27th Secretariat Reforms Report Jan 2026: Institutionalizing Administrative Excellence
SDG 16: Peace, Justice and Strong Institutions | SDG 12: Responsible Consumption and Production | SDG 9: Industry, Innovation and Infrastructure
Department of Administrative Reforms and Public Grievances (DARPG) | Ministry of Personnel, Public Grievances and Pensions
The Department of Administrative Reforms and Public Grievances (DARPG) has released the 27th edition of the ‘Secretariat Reforms’ report, highlighting a cumulative revenue of ₹4,405.28 crore generated from scrap disposal since 2021. The January 2026 report showcases significant progress in institutionalizing cleanliness and operational efficiency, with ₹200.21 crore earned from scrap sales in the December 2025–January 2026 period alone. Administrative delayering has successfully reduced average transaction levels from 7.19 in 2021 to 4.31 as of January 2026, while 93.81% of all files created during the month were digital. This edition focuses on “Waste to Wealth” best practices, featuring the Department of Health and Family Welfare (DH&FW) and emphasizing Cabinet Secretariat directions for 100% e-Office adoption.
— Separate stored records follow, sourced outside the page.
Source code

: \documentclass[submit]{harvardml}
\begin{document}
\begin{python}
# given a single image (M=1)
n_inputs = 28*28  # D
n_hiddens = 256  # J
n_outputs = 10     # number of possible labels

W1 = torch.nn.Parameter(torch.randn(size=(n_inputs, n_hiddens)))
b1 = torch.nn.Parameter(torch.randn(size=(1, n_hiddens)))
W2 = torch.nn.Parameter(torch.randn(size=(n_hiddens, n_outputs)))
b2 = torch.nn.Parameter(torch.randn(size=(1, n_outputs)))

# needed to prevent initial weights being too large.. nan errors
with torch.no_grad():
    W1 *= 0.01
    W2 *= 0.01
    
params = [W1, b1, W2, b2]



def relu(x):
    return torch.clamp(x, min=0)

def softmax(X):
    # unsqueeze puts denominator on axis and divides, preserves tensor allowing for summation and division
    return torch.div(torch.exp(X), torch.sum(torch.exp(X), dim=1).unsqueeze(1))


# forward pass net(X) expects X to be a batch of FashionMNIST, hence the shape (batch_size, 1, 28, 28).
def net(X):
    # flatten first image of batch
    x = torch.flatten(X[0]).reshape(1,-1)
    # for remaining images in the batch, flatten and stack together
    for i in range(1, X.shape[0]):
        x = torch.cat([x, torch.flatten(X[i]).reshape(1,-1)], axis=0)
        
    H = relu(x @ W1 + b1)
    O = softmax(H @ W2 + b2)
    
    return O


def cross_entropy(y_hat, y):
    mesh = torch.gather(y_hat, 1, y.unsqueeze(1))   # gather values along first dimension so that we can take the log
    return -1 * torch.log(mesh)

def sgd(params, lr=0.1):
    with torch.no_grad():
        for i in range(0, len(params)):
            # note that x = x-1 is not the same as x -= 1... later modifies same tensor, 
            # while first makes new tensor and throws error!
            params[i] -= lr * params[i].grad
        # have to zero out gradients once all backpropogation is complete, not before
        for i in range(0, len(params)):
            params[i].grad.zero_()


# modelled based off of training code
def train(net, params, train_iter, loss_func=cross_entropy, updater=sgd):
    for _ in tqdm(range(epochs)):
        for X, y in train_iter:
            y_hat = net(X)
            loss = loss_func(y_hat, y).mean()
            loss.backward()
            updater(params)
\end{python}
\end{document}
Key Pillars of Secretariat Reforms (January 2026)
Swachhata & Pendency Reduction: Conducting cleanliness drives at 5,188 sites, freeing up 4.34 lakh sq. ft of office space, and weeding out 81,322 physical files.
Efficiency in Decision Making: Implementing delayering initiatives to minimize transaction levels and streamline file movements.
e-Office Implementation: Achieving 95.29% e-Receipts adoption, with 15 Ministries achieving a 100% share of digital receipts.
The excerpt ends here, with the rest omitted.